Self-driving has been in the news for more than a decade, but it’s finally created a $100-billion dollar company.
Waymo announced today that it has raised $16 billion in new funding at a post-money valuation of $126 billion, marking one of the largest financing rounds in autonomous vehicle history. The investment was led by Dragoneer Investment Group, DST Global, and Sequoia Capital, with participation from Andreessen Horowitz, Mubadala Capital, and a roster of prominent tech investors including Silver Lake, Tiger Global, and T. Rowe Price. Alphabet, Google’s parent company and Waymo’s majority owner, continues to provide strong backing to the venture it spun out of its research labs.

The massive valuation represents a striking validation of Waymo’s technology strategy, particularly its reliance on LiDAR sensors and high-definition mapping. This approach stands in sharp contrast to Tesla’s camera-only vision system, a philosophical divide that has defined the autonomous driving industry for years. While Tesla CEO Elon Musk has called LiDAR a “crutch” and argued that cameras alone can achieve full autonomy, Waymo’s safety record appears to vindicate its more hardware-intensive approach.

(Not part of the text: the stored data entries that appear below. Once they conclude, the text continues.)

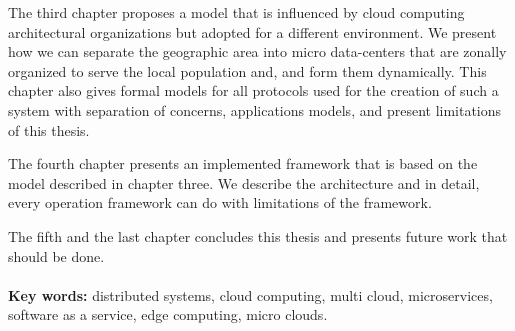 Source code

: The third chapter proposes a model that is influenced by cloud computing architectural organizations but adopted for a different environment. We present how we can separate the geographic area into micro data-centers that are zonally organized to serve the local population and, and form them dynamically. This chapter also gives formal models for all protocols used for the creation of such a system with separation of concerns, applications models, and present limitations of this thesis.

The fourth chapter presents an implemented framework that is based on the model described in chapter three. We describe the architecture and in detail, every operation framework can do with limitations of the framework.

The fifth and the last chapter concludes this thesis and presents future work that should be done.\\\\ 

\noindent
\textbf{Key words:} distributed systems, cloud computing, multi cloud, microservices, software as a service, edge computing, micro clouds. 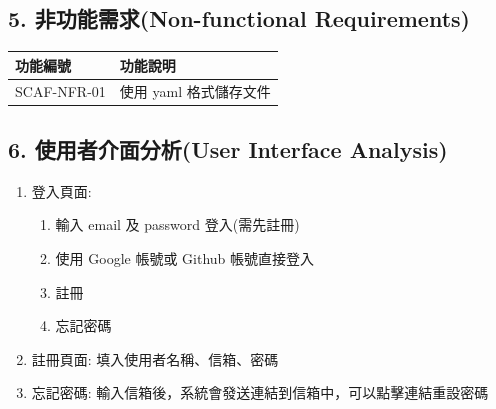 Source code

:\documentclass{report}
\begin{document}
\subsection*{5. 非功能需求(Non-functional Requirements)}

\begin{tabularx}{\textwidth}{
  |p{}%
  |p{}|%
}
  \hline
  功能編號 &  功能說明 \\ \hline
  SCAF-NFR-01 & 使用 yaml 格式儲存文件 \\ \hline
\end{tabularx}

\subsection*{6. 使用者介面分析(User Interface Analysis)}
\begin{enumerate}
  \item 登入頁面:
    \begin{enumerate}
      \item 輸入 email 及 password 登入(需先註冊)
      \item 使用 Google 帳號或 Github 帳號直接登入
      \item 註冊
      \item 忘記密碼
    \end{enumerate}
  \item 註冊頁面: 填入使用者名稱、信箱、密碼
  \item 忘記密碼: 輸入信箱後，系統會發送連結到信箱中，可以點擊連結重設密碼
\end{enumerate}
\end{document}
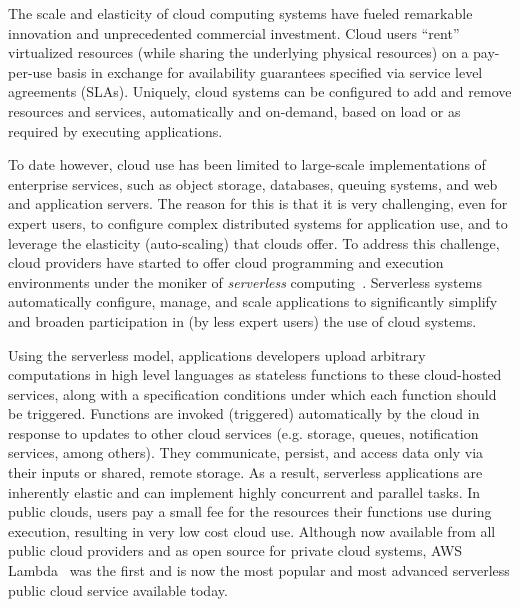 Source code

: The scale and elasticity of cloud computing systems have 
fueled remarkable innovation and unprecedented commercial 
investment.  Cloud users ``rent'' virtualized resources (while sharing
the underlying physical resources) on a pay-per-use basis
in exchange for availability guarantees specified via service level
agreements (SLAs). Uniquely, cloud systems can be configured 
to add and remove resources and services,
automatically and on-demand, based on load 
or as required by executing applications.

To date however, cloud use has been limited to large-scale 
implementations of enterprise services, such as
object storage, databases, queuing systems, and web and application servers.
The reason for this is that it is very
challenging, even for expert users, to configure complex
distributed systems for application use, 
and to leverage the elasticity (auto-scaling) that
clouds offer. To address this challenge, cloud providers 
have started to offer cloud programming and execution environments
under the moniker of \textit{serverless} 
computing~\cite{xxx,yyy,zzz}.  Serverless
systems automatically configure, manage, and scale applications
to significantly simplify and broaden participation in (by less expert
users) the use of cloud systems.

Using the serverless model, applications developers upload 
arbitrary computations in high level languages
as stateless functions to these cloud-hosted services, along with a
specification conditions under which each
function should be triggered.  Functions are invoked (triggered)
automatically by the cloud in response to updates to other cloud services
(e.g. storage, queues, notification services, among others). They
communicate, persist, and access data only 
via their inputs or shared, remote storage.  
As a result, serverless applications are inherently elastic and can 
implement highly concurrent and parallel tasks.
In public clouds, users pay a small fee for the resources their 
functions use during execution, resulting in very low cost cloud use.
Although now available from all public cloud providers and as open 
source for private cloud systems, 
AWS Lambda~\cite{awslambda} was the first and is now the 
most popular and most advanced serverless public cloud service 
available today.

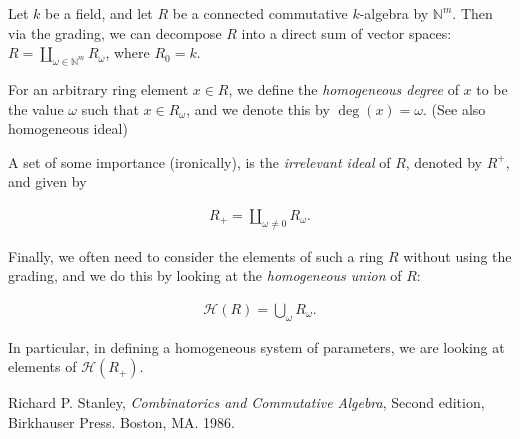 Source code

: \documentclass[12pt]{article}
\newcommand{\mb}{\mathbb}
\newcommand{\<}{\langle}
\renewcommand{\>}{\rangle}
\begin{document}
Let $k$ be a field, and let $R$ be a connected commutative $k$-algebra  by $\mb{N}^m$.  Then via the grading, we can decompose $R$ into a direct sum of vector spaces:  $R=\coprod_{\omega\in\mb{N}^m} R_\omega$, where $R_0=k$.

For an arbitrary ring element $x\in R$, we define the \emph{homogeneous degree} of $x$ to be the value $\omega$ such that $x\in R_\omega$, and we denote this by $\deg(x)=\omega$.  (See also homogeneous ideal)

A set of some importance (ironically), is the \emph{irrelevant ideal} of $R$, denoted by $R^+$, and given by

\begin{align*}
R_+=\coprod_{\omega\neq 0}R_\omega.
\end{align*}

Finally, we often need to consider the elements of such a ring $R$ without using the grading, and we do this by looking at the \emph{homogeneous union} of $R$:

\begin{align*}
\mathcal{H}(R)=\bigcup_\omega R_\omega.
\end{align*}

In particular, in defining a homogeneous system of parameters, we are looking at elements of $\mathcal{H}(R_+)$.
\begin{thebibliography}{9}
 Richard P. Stanley, {\em Combinatorics and Commutative Algebra}, Second edition, Birkhauser Press.  Boston, MA.  1986.
\end{thebibliography}
\end{document}
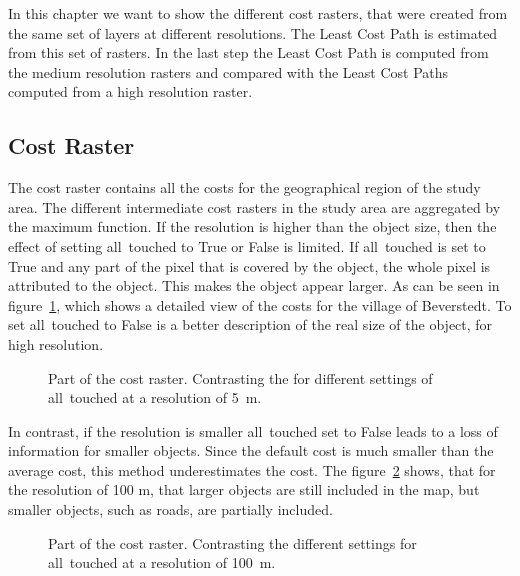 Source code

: 
In this chapter we want to show the different cost rasters, that were created from the same set of layers at different resolutions.
The Least Cost Path is estimated from this set of rasters.
In the last step the Least Cost Path is computed from the medium resolution rasters and compared with the Least Cost Paths computed from a high resolution raster.

\subsection{Cost Raster}\label{subsec:cost-raster}

The cost raster contains all the costs for the geographical region of the study area.
The different intermediate cost rasters in the study area are aggregated by the maximum function.
If the resolution is higher than the object size, then the effect of setting all~touched to True or False is limited.
If all~touched is set to True and any part of the pixel that is covered by the object, the whole pixel is attributed to the object.
This makes the object appear larger.
As can be seen in figure~\ref{fig:costs_5m}, which shows a detailed view of the costs for the village of Beverstedt.
To set all~touched to False is a better description of the real size of the object, for high resolution.

\begin{figure}
	\centering

	\qquad
	\caption{Part of the cost raster. Contrasting the for different settings of all~touched at a resolution of 5~m.}
	\label{fig:costs_5m}
\end{figure}

In contrast, if the resolution is smaller all~touched set to False leads to a loss of information for smaller objects.
Since the default cost is much smaller than the average cost, this method underestimates the cost.
The figure~\ref{fig:costs_100m} shows, that for the resolution of 100 m, that larger objects are still included in the map, but smaller objects, such as roads, are partially included.
\begin{figure}
	\centering

	\qquad
	\caption{Part of the cost raster. Contrasting the different settings for all~touched at a resolution of 100~m.}
	\label{fig:costs_100m}
\end{figure}


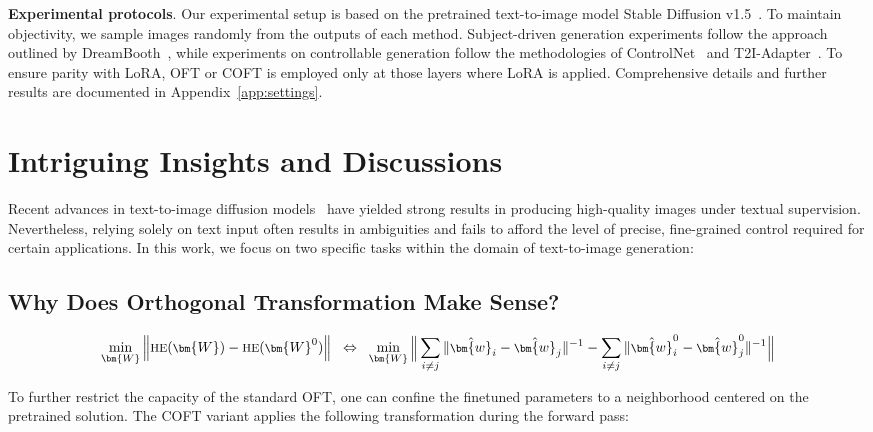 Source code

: \begin{itemize}[leftmargin=*,nosep]
\textbf{Experimental protocols}. Our experimental setup is based on the pretrained text-to-image model Stable Diffusion v1.5~\cite{rombach2022high}. To maintain objectivity, we sample images randomly from the outputs of each method. Subject-driven generation experiments follow the approach outlined by DreamBooth~\cite{ruiz2023dreambooth}, while experiments on controllable generation follow the methodologies of ControlNet~\cite{zhang2023adding} and T2I-Adapter~\cite{mou2023t2i}. To ensure parity with LoRA, OFT or COFT is employed only at those layers where LoRA is applied. Comprehensive details and further results are documented in Appendix~\ref{app:settings}.

\section{Intriguing Insights and Discussions}

Recent advances in text-to-image diffusion models~\cite{saharia2022photorealistic,ramesh2022hierarchical,rombach2022high} have yielded strong results in producing high-quality images under textual supervision. Nevertheless, relying solely on text input often results in ambiguities and fails to afford the level of precise, fine-grained control required for certain applications. In this work, we focus on two specific tasks within the domain of text-to-image generation:

\subsection{Why Does Orthogonal Transformation Make Sense?}

\begin{equation}\label{eq:oft_principle}
\footnotesize
\min_{\bm{W}} \left\| \text{HE}(\bm{W})-\text{HE}(\bm{W}^0)\right\|~~\Leftrightarrow~~\min_{\bm{W}} \bigg{\|} \sum_{i\neq j} \|\hat{\bm{w}}_i-\hat{\bm{w}}_j\|^{-1}-\sum_{i\neq j} \|\hat{\bm{w}}^0_i-\hat{\bm{w}}^0_j\|^{-1}\bigg{\|}
\end{equation}

To further restrict the capacity of the standard OFT, one can confine the finetuned parameters to a neighborhood centered on the pretrained solution. The COFT variant applies the following transformation during the forward pass:


\end{itemize}
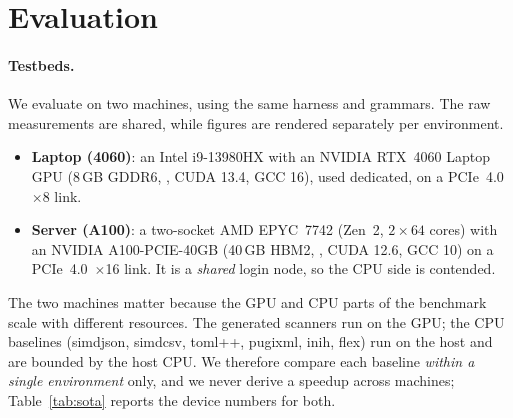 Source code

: \section{Evaluation}
\label{sec:eval}

\paragraph{Testbeds.}
We evaluate on two machines, using the same harness and grammars.  The raw
measurements are shared, while figures are rendered separately per
environment.
\begin{itemize}
  \item \textbf{Laptop (4060)}: an Intel i9-13980HX with an NVIDIA RTX~4060
        Laptop GPU (8\,GB GDDR6, , CUDA 13.4, GCC 16), used
        dedicated, on a PCIe~4.0~$\times$8 link.
  \item \textbf{Server (A100)}: a two-socket AMD EPYC~7742 (Zen~2,
        $2\times64$ cores) with an NVIDIA A100-PCIE-40GB (40\,GB HBM2,
        , CUDA 12.6, GCC 10) on a PCIe~4.0~$\times$16 link.
        It is a \emph{shared} login node, so the CPU side is contended.
\end{itemize}
The two machines matter because the GPU and CPU parts of the benchmark scale
with different resources.  The generated scanners run on the GPU; the CPU
baselines (\textsf{simdjson}, \textsf{simdcsv}, \textsf{toml++},
\textsf{pugixml}, \textsf{inih}, \textsf{flex}) run on the host and are bounded
by the host CPU.  We therefore compare each baseline \emph{within a single
environment} only, and we never derive a speedup across machines;
Table~\ref{tab:sota} reports the device numbers for both.


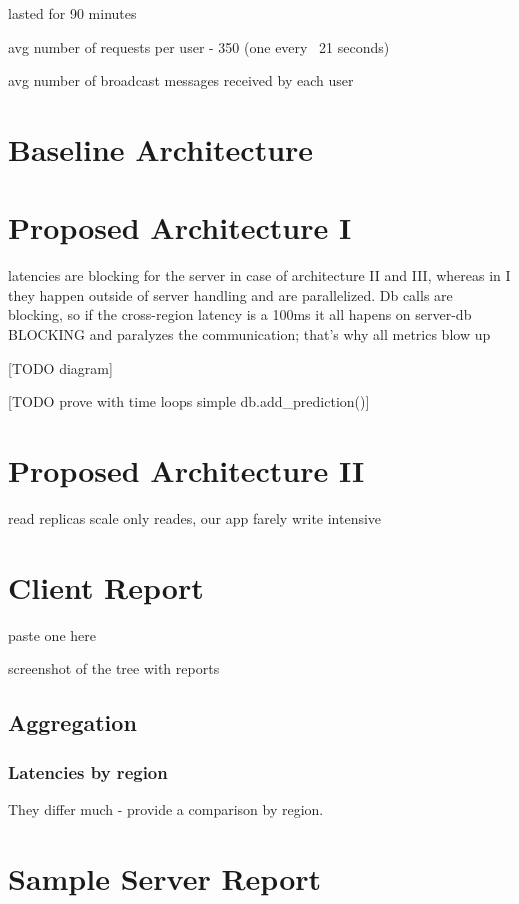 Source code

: \documentclass{uvamscse}
\begin{document}
lasted for 90 minutes

avg number of requests per user - 350 (one every ~21 seconds)

avg number of broadcast messages received by each user

\section{Baseline Architecture}

\section{Proposed Architecture I}
latencies are blocking for the server in case of architecture II and III, whereas in I they happen outside of server handling and are parallelized. Db calls are blocking, so if the cross-region latency is a 100ms it all hapens on server-db BLOCKING and paralyzes the communication; that's why all metrics blow up

[TODO diagram]

[TODO prove with time loops simple db.add\_prediction()]

\section{Proposed Architecture II}

read replicas scale only reades, our app farely write intensive

\section{Client Report}

paste one here

screenshot of the tree with reports

\subsection{Aggregation}

\subsubsection{Latencies by region}
They differ much - provide a comparison by region.

\section{Sample Server Report}
\end{document}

The company reports a 90% reduction in serious injury crashes across 127 million autonomous miles—a statistical edge that has proven compelling to both investors and regulators.
The numbers behind Waymo’s growth tell the story of a company that has moved decisively from R&D to commercial operations. In 2025, Waymo tripled its annual ride volume to 15 million trips, bringing its lifetime total past 20 million. The service now provides more than 400,000 rides weekly across six major U.S. metropolitan areas, transforming what was once a moonshot project into a transportation service people use daily.
Waymo’s position within the broader Google ecosystem gives it advantages that standalone competitors can’t easily replicate. The company leverages Google’s AI infrastructure and expertise, drawing on the same computational resources and machine learning capabilities that power Search, YouTube recommendations, and other products. Google Maps provides the foundational data for Waymo’s high-definition mapping efforts, while Google Cloud’s infrastructure supports the massive data processing requirements of training autonomous driving models. This integration allows Waymo to benefit from advances across Alphabet’s AI research efforts, including developments in computer vision, sensor fusion, and real-time decision-making systems.
The fresh capital will fuel Waymo’s most aggressive expansion yet. Co-CEOs Tekedra Mawakana and Dmitri Dolgov announced plans to launch in over 20 additional cities in 2026, including international markets like Tokyo and London. This global push, following a recent Miami launch, signals that Waymo is ready to move beyond proving its technology works to demonstrating it can scale profitably across diverse regulatory environments and urban landscapes.
The investor commentary reflects confidence that autonomous driving has reached an inflection point. “Waymo has moved beyond research milestones to achieve operational excellence,” said Konstantine Buhler, partner at Sequoia. DST Global’s Saurabh Gupta emphasized the technology’s potential to “reimagine cities” and boost accessibility, while Dragoneer’s Jared Middleman pointed to Waymo’s engineering lead as durable and defensible.
For the AI industry, Waymo’s $126 billion valuation represents a tangible demonstration that advanced AI systems can create massive enterprise value in the physical world, not just in software. As autonomous vehicles finally transition from perpetual “next year” promises to current-day reality, Waymo has put itself in pole position what investors now see as a trillion-dollar transportation market waiting to be transformed.